=== TASK INSTRUCTIONS ===
The lines you return should be those containing the string "better", taken from the data below.

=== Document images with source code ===
^^^^

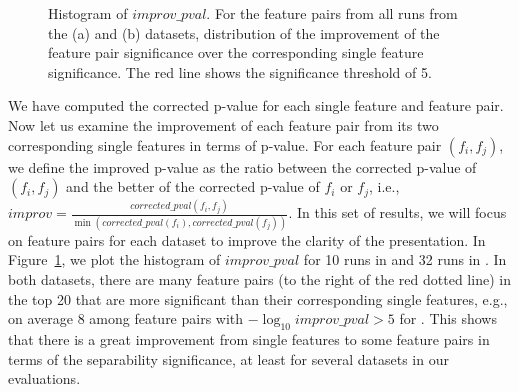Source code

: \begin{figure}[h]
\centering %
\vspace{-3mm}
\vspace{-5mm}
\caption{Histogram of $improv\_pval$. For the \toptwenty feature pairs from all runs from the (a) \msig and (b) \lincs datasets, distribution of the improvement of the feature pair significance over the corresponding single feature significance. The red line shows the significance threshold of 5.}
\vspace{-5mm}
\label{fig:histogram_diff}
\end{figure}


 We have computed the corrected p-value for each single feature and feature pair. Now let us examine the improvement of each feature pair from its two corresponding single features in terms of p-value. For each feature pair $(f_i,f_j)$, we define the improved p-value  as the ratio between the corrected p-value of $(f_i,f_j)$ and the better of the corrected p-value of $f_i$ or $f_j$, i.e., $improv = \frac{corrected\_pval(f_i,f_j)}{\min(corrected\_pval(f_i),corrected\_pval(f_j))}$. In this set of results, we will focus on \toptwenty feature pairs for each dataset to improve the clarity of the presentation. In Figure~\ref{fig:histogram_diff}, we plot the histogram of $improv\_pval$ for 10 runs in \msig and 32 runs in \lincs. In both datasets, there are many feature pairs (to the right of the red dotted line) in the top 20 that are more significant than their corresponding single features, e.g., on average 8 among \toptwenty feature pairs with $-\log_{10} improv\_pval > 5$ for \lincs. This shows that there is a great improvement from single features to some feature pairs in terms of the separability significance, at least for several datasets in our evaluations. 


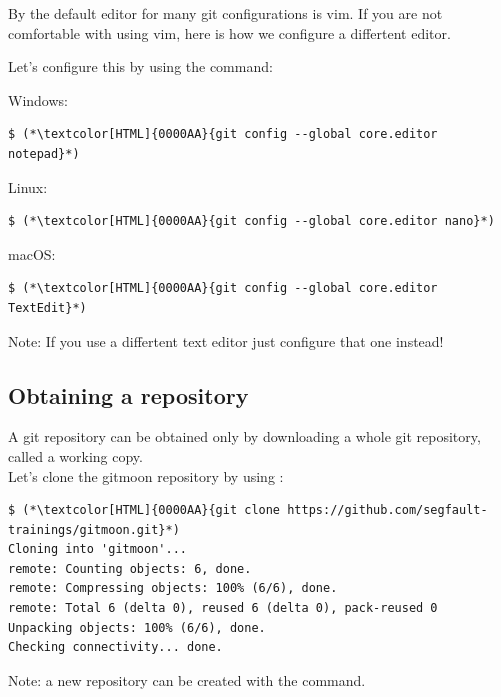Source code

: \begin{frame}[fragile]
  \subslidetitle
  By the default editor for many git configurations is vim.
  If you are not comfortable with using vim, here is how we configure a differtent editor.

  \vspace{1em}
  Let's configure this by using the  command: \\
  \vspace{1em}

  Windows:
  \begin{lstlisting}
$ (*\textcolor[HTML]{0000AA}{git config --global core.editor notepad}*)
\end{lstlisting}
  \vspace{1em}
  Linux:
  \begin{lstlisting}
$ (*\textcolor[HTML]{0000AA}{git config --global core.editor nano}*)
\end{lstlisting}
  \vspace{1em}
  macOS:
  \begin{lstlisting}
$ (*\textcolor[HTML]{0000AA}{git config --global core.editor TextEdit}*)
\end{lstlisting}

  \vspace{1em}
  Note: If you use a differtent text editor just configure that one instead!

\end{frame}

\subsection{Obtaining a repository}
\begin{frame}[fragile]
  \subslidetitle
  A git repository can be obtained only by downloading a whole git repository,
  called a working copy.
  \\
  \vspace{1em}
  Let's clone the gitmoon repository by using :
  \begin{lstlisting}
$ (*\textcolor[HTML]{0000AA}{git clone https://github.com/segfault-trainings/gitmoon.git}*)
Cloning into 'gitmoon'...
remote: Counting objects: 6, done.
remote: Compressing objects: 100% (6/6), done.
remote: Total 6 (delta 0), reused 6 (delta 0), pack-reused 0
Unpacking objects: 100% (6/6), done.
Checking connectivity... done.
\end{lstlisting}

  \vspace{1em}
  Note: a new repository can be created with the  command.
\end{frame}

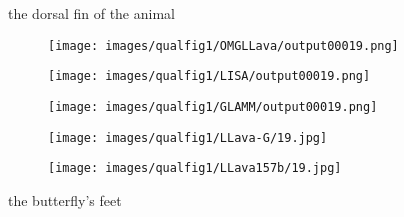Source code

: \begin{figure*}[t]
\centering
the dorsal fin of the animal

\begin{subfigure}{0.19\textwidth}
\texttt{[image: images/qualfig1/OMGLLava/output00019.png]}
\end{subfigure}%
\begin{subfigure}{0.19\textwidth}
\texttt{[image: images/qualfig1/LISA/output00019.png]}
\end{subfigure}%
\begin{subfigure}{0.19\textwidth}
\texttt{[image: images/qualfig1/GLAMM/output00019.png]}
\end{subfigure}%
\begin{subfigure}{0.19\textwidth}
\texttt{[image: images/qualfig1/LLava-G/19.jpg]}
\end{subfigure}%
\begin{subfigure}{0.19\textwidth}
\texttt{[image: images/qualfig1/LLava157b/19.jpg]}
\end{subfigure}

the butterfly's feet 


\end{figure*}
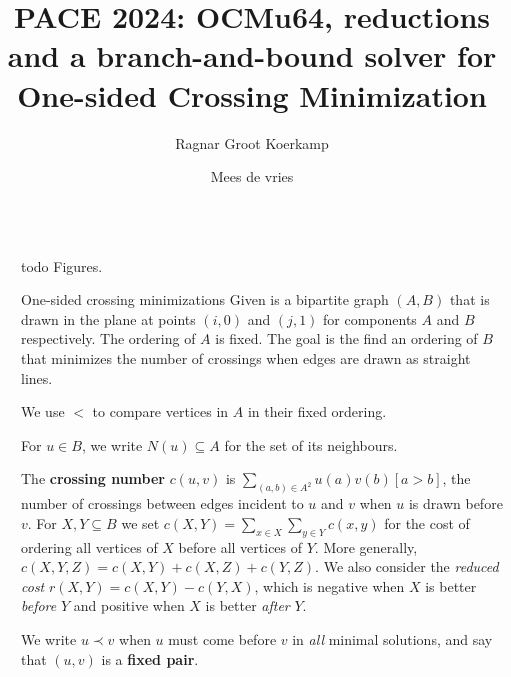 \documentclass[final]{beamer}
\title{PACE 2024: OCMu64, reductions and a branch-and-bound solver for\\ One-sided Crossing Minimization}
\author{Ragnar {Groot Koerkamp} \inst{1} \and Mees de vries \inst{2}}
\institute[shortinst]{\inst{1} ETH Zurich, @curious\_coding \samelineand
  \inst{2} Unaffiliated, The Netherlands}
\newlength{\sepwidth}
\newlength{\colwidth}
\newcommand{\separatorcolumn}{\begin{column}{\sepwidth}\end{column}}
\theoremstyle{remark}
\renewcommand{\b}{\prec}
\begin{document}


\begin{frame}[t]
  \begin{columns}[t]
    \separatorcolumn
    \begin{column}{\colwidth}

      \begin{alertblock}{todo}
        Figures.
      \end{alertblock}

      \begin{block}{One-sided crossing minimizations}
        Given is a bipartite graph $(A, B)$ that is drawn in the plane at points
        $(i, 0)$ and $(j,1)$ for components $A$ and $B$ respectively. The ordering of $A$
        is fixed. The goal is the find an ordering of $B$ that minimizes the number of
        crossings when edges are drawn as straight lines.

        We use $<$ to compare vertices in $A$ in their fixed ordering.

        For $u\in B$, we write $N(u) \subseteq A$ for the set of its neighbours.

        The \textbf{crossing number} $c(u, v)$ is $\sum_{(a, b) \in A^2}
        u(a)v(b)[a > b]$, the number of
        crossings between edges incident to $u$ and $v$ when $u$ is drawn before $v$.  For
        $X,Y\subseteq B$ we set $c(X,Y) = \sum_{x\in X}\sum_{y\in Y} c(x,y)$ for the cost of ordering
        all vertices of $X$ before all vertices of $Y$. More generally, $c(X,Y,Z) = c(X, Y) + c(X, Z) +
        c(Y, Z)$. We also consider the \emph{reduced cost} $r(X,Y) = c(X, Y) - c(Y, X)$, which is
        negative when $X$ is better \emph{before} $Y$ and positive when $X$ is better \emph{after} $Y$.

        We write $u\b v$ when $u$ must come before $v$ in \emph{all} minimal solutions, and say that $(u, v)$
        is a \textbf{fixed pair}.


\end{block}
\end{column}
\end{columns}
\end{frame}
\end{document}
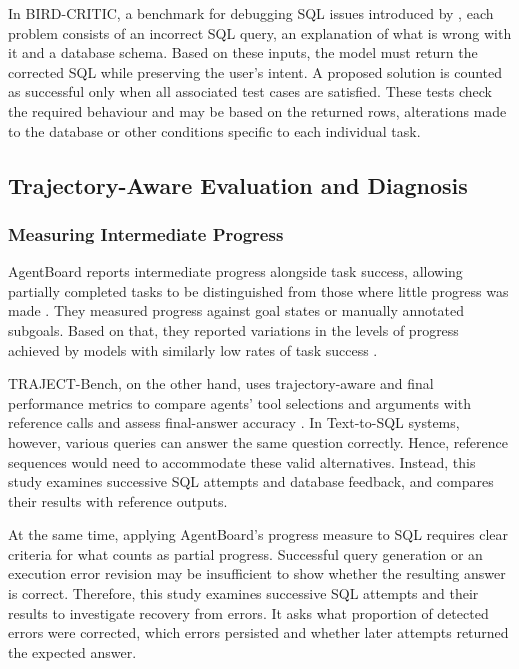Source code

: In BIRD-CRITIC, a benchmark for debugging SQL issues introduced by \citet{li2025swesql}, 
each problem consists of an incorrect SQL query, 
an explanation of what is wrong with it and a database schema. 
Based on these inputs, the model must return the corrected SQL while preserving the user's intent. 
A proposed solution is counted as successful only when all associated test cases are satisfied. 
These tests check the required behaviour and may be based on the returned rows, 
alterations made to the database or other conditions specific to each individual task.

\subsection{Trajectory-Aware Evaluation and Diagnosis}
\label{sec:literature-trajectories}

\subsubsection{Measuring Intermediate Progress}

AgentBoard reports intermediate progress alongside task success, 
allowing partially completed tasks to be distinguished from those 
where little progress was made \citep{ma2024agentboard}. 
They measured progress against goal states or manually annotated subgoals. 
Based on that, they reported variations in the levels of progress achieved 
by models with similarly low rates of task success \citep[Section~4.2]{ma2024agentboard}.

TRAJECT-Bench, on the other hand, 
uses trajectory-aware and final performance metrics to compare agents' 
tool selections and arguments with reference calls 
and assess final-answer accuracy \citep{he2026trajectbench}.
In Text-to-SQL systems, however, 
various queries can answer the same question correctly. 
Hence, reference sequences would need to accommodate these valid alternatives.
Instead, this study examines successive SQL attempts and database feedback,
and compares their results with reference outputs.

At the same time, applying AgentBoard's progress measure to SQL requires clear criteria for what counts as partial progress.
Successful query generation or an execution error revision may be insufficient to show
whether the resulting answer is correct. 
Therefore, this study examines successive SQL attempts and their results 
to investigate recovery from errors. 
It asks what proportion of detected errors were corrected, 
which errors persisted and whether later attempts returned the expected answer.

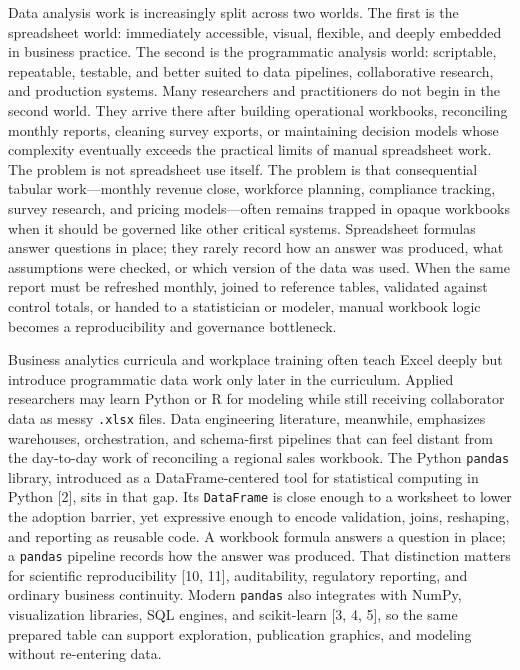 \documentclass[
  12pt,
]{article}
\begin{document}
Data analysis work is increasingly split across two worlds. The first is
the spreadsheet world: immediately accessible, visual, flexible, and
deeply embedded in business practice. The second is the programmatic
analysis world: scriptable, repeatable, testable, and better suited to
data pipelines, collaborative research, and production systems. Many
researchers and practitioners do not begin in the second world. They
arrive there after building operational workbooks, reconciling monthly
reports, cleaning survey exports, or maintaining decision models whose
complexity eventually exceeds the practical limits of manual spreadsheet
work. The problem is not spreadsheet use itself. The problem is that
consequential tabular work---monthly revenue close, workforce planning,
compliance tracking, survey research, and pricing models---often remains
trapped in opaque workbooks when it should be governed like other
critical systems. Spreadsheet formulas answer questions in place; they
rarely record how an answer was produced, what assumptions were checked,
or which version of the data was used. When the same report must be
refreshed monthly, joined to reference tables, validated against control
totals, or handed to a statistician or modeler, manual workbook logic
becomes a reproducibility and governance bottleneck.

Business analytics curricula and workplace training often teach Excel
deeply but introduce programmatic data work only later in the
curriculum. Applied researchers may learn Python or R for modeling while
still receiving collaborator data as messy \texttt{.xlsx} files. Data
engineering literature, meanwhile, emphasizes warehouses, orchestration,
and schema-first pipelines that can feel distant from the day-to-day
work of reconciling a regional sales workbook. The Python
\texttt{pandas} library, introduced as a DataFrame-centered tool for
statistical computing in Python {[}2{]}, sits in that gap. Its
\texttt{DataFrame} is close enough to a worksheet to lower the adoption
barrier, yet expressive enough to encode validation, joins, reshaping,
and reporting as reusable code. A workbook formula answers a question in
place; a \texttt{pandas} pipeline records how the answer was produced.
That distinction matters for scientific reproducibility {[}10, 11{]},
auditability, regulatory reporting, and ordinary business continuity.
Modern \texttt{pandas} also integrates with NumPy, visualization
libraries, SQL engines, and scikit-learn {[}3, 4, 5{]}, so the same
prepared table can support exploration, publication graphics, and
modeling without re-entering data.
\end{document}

^^^^

=== TASK RESULT ===
 We have computed the corrected p-value for each single feature and feature pair. Now let us examine the improvement of each feature pair from its two corresponding single features in terms of p-value. For each feature pair $(f_i,f_j)$, we define the improved p-value  as the ratio between the corrected p-value of $(f_i,f_j)$ and the better of the corrected p-value of $f_i$ or $f_j$, i.e., $improv = \frac{corrected\_pval(f_i,f_j)}{\min(corrected\_pval(f_i),corrected\_pval(f_j))}$. In this set of results, we will focus on \toptwenty feature pairs for each dataset to improve the clarity of the presentation. In Figure~\ref{fig:histogram_diff}, we plot the histogram of $improv\_pval$ for 10 runs in \msig and 32 runs in \lincs. In both datasets, there are many feature pairs (to the right of the red dotted line) in the top 20 that are more significant than their corresponding single features, e.g., on average 8 among \toptwenty feature pairs with $-\log_{10} improv\_pval > 5$ for \lincs. This shows that there is a great improvement from single features to some feature pairs in terms of the separability significance, at least for several datasets in our evaluations. 
        negative when $X$ is better \emph{before} $Y$ and positive when $X$ is better \emph{after} $Y$.
analysis world: scriptable, repeatable, testable, and better suited to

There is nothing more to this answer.